## Records supplied
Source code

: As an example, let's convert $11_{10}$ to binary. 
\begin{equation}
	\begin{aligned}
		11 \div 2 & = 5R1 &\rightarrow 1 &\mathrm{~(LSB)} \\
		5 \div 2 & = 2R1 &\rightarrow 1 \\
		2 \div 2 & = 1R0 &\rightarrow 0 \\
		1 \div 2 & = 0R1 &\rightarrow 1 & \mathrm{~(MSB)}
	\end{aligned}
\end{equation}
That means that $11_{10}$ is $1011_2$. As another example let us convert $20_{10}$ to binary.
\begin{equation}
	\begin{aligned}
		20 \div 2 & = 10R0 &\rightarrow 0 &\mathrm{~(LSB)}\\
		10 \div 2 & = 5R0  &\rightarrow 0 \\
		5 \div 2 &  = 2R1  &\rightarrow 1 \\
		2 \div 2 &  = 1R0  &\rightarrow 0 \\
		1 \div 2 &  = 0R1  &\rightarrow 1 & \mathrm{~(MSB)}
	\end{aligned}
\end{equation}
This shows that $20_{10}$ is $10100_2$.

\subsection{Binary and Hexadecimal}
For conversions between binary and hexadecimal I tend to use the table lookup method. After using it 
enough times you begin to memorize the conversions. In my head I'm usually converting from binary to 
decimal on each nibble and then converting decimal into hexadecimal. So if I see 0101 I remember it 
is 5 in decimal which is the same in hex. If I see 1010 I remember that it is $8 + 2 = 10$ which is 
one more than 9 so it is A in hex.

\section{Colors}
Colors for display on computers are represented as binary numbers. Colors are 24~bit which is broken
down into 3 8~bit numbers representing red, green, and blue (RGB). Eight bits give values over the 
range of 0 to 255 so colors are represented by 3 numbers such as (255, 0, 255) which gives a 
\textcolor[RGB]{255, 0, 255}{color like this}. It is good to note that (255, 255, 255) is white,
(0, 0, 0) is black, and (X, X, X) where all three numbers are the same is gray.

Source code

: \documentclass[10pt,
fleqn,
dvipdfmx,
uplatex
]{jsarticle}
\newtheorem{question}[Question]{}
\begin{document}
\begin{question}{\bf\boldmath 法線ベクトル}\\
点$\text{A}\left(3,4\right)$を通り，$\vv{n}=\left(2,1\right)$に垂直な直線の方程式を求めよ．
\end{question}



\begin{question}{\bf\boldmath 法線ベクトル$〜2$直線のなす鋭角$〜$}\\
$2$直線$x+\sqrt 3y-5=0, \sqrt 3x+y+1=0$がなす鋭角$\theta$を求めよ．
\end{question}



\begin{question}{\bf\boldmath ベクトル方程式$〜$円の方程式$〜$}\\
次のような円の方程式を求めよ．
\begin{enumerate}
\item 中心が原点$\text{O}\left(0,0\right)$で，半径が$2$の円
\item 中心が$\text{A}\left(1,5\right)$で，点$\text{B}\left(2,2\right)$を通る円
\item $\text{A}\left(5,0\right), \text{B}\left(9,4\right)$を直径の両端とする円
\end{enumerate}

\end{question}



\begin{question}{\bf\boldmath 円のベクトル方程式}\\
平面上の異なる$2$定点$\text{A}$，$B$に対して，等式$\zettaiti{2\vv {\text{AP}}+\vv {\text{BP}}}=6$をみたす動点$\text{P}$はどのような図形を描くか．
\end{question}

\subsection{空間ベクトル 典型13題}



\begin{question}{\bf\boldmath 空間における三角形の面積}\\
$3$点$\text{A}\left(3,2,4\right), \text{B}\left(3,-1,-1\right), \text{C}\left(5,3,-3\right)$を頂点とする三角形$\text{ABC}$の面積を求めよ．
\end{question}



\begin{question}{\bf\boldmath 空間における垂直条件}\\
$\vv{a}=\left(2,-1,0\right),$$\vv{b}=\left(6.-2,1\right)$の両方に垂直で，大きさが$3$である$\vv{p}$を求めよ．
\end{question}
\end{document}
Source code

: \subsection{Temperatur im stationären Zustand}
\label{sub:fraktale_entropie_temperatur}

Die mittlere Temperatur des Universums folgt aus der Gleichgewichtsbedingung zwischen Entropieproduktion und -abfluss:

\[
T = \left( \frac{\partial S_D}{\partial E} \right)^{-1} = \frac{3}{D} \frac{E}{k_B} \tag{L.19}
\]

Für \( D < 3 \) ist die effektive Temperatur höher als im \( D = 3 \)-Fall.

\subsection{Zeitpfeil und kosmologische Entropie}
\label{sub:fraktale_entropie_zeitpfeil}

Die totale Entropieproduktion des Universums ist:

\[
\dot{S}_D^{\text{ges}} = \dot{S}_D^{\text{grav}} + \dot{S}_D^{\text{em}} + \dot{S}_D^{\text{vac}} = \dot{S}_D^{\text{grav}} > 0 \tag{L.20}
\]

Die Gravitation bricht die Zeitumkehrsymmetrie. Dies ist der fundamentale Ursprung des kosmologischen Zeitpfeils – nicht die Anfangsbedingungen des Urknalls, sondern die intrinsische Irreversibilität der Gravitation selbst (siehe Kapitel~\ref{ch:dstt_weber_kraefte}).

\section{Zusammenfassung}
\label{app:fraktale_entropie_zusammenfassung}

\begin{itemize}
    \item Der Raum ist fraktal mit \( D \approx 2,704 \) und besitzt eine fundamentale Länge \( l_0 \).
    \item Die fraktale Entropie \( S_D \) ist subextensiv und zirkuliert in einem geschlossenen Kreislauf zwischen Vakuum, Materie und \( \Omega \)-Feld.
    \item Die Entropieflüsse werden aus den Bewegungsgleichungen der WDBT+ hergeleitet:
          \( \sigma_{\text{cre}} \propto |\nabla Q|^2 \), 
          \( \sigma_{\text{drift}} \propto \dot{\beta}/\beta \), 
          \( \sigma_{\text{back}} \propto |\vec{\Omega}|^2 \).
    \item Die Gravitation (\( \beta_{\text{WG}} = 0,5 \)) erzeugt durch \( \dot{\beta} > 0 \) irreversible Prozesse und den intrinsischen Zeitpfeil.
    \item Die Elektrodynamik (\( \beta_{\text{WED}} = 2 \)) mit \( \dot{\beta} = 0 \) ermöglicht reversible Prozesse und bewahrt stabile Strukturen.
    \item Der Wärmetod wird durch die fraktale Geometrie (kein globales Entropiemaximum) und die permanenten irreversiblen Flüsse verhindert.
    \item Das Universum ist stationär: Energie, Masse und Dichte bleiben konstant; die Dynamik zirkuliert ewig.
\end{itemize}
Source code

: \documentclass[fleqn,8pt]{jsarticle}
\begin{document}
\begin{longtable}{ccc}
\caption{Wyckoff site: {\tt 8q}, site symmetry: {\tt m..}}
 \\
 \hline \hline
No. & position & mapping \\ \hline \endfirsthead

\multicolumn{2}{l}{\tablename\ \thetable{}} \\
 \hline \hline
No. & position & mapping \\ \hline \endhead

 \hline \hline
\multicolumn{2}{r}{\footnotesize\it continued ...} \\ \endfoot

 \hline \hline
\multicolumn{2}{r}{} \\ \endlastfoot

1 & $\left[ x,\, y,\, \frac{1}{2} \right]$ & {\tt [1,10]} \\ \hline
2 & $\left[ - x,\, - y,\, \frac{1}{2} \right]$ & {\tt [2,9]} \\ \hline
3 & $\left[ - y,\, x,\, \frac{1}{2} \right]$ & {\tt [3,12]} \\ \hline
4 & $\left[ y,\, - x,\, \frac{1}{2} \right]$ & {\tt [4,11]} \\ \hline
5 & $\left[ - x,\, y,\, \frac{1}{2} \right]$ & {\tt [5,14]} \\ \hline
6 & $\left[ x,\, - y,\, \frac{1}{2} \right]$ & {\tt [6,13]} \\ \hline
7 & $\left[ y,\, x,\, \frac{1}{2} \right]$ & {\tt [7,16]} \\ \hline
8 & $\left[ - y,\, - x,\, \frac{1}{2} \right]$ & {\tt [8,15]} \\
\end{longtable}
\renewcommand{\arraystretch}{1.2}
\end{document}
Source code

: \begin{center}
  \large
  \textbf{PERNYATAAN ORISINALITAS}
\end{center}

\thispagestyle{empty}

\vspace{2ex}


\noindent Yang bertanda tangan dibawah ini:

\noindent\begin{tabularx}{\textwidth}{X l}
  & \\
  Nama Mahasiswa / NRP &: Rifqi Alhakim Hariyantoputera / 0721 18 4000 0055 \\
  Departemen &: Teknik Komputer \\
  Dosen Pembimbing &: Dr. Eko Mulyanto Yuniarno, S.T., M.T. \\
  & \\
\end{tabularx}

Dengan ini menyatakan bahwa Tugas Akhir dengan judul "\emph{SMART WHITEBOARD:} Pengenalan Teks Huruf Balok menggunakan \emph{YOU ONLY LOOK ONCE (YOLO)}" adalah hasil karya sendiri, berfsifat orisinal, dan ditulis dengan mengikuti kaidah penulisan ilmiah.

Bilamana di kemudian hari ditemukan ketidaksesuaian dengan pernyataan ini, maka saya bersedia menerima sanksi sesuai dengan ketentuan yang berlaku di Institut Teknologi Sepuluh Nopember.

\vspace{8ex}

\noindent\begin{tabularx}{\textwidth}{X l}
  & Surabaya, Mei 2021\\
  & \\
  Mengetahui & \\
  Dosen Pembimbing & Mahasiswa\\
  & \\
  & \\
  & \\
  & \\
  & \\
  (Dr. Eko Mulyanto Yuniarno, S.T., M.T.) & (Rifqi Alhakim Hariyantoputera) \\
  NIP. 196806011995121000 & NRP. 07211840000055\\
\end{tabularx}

## Task to carry out
The lines from the one containing "Dosen Pembimbing &: Dr." through the end of the data are to be copied exactly, the first and last of them included.

## Result
  Dosen Pembimbing &: Dr. Eko Mulyanto Yuniarno, S.T., M.T. \\
  & \\
\end{tabularx}

Dengan ini menyatakan bahwa Tugas Akhir dengan judul "\emph{SMART WHITEBOARD:} Pengenalan Teks Huruf Balok menggunakan \emph{YOU ONLY LOOK ONCE (YOLO)}" adalah hasil karya sendiri, berfsifat orisinal, dan ditulis dengan mengikuti kaidah penulisan ilmiah.

Bilamana di kemudian hari ditemukan ketidaksesuaian dengan pernyataan ini, maka saya bersedia menerima sanksi sesuai dengan ketentuan yang berlaku di Institut Teknologi Sepuluh Nopember.

\vspace{8ex}

\noindent\begin{tabularx}{\textwidth}{X l}
  & Surabaya, Mei 2021\\
  & \\
  Mengetahui & \\
  Dosen Pembimbing & Mahasiswa\\
  & \\
  & \\
  & \\
  & \\
  & \\
  (Dr. Eko Mulyanto Yuniarno, S.T., M.T.) & (Rifqi Alhakim Hariyantoputera) \\
  NIP. 196806011995121000 & NRP. 07211840000055\\
\end{tabularx}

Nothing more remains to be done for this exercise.